Count the lines below that contain "hushh". Give only the number.

• _Material shown_:
* * * * *

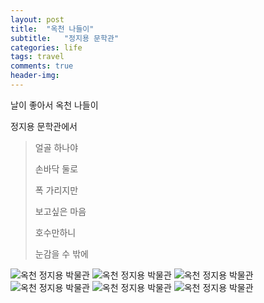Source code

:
 ```yaml
---
layout: post
title:  "옥천 나들이"
subtitle:   "정지용 문학관"
categories: life
tags: travel
comments: true
header-img: 
---
```


날이 좋아서 옥천 나들이

정지용 문학관에서 

 > 얼골 하나야 
 > 
 > 손바닥 둘로
 > 
 > 폭 가리지만
 > 
 > 보고싶은 마음
 >  
 > 호수만하니
 > 
 > 눈감을 수 밖에

 ![옥천 정지용 박물관](https://youngsungson.github.io/assets/img/life/travel/20210418-life-travel-okcheon1.jpg)
 ![옥천 정지용 박물관](https://youngsungson.github.io/assets/img/life/travel/20210418-life-travel-okcheon2.jpg)
 ![옥천 정지용 박물관](https://youngsungson.github.io/assets/img/life/travel/20210418-life-travel-okcheon3.jpg)
 ![옥천 정지용 박물관](https://youngsungson.github.io/assets/img/life/travel/20210418-life-travel-okcheon4.jpg)
 ![옥천 정지용 박물관](https://youngsungson.github.io/assets/img/life/travel/20210418-life-travel-okcheon5.jpg)
 ![옥천 정지용 박물관](https://youngsungson.github.io/assets/img/life/travel/20210418-life-travel-okcheon6.jpg)
 
 
 
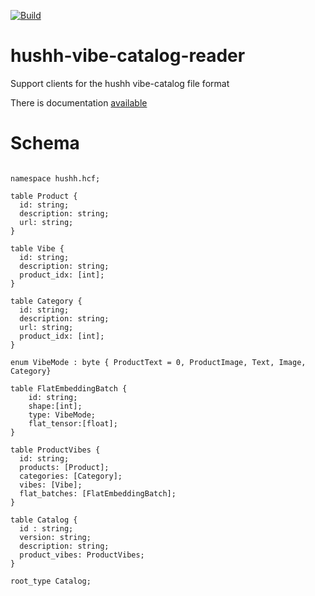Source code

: [![Build](https://github.com/hushh-labs/hushh-vibe-catalog-reader/actions/workflows/main.yml/badge.svg)](https://github.com/hushh-labs/hushh-vibe-catalog-reader/actions/workflows/main.yml)
# hushh-vibe-catalog-reader
Support clients for the hushh vibe-catalog file format

There is documentation [available](https://hushh-labs.github.io/hushh-vibe-catalog-reader/reference)

# Schema
```flatbuffer

namespace hushh.hcf;

table Product {
  id: string;
  description: string;
  url: string;
}

table Vibe {
  id: string;
  description: string;
  product_idx: [int];
}

table Category {
  id: string;
  description: string;
  url: string;
  product_idx: [int];
}

enum VibeMode : byte { ProductText = 0, ProductImage, Text, Image, Category}

table FlatEmbeddingBatch {
    id: string;
    shape:[int];
    type: VibeMode;
    flat_tensor:[float];
}

table ProductVibes {
  id: string;
  products: [Product];
  categories: [Category];
  vibes: [Vibe];
  flat_batches: [FlatEmbeddingBatch];
}

table Catalog {
  id : string;
  version: string;
  description: string;
  product_vibes: ProductVibes;
}

root_type Catalog;
```
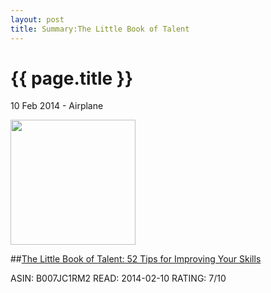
 ```yaml
---
layout: post
title: Summary:The Little Book of Talent
---
```


{{ page.title }}
================

<p class="meta">10 Feb 2014 - Airplane</p>
 
<img src="http://ecx.images-amazon.com/images/I/41cVsbHoXEL._BO2,204,203,200_PIsitb-sticker-v3-big,TopRight,0,-55_SX278_SY278_PIkin4,BottomRight,1,22_AA300_SH20_OU01_.jpg" width="200" />

##[The Little Book of Talent: 52 Tips for Improving Your Skills](http://www.amazon.com/The-Little-Book-Talent-Improving-ebook/dp/B007JC1RM2)

ASIN: B007JC1RM2 READ: 2014-02-10 RATING: 7/10




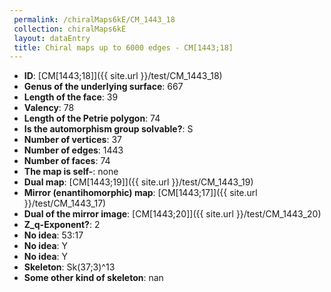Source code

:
 ```yaml
--- 
 permalink: /chiralMaps6kE/CM_1443_18 
 collection: chiralMaps6kE
 layout: dataEntry
 title: Chiral maps up to 6000 edges - CM[1443;18]
---
```


- **ID**: [CM[1443;18]]({{ site.url }}/test/CM_1443_18)
- **Genus of the underlying surface**: 667
- **Length of the face**: 39
- **Valency**: 78
- **Length of the Petrie polygon**: 74
- **Is the automorphism group solvable?**: S
- **Number of vertices**: 37
- **Number of edges**: 1443
- **Number of faces**: 74
- **The map is self-**: none
- **Dual map**: [CM[1443;19]]({{ site.url }}/test/CM_1443_19)
- **Mirror (enantihomorphic) map**: [CM[1443;17]]({{ site.url }}/test/CM_1443_17)
- **Dual of the mirror image**: [CM[1443;20]]({{ site.url }}/test/CM_1443_20)
- **Z_q-Exponent?**: 2
- **No idea**:  53:17
- **No idea**: Y
- **No idea**: Y
- **Skeleton**: Sk(37;3)^13
- **Some other kind of skeleton**: nan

* * * * *

• _Answer space_:
5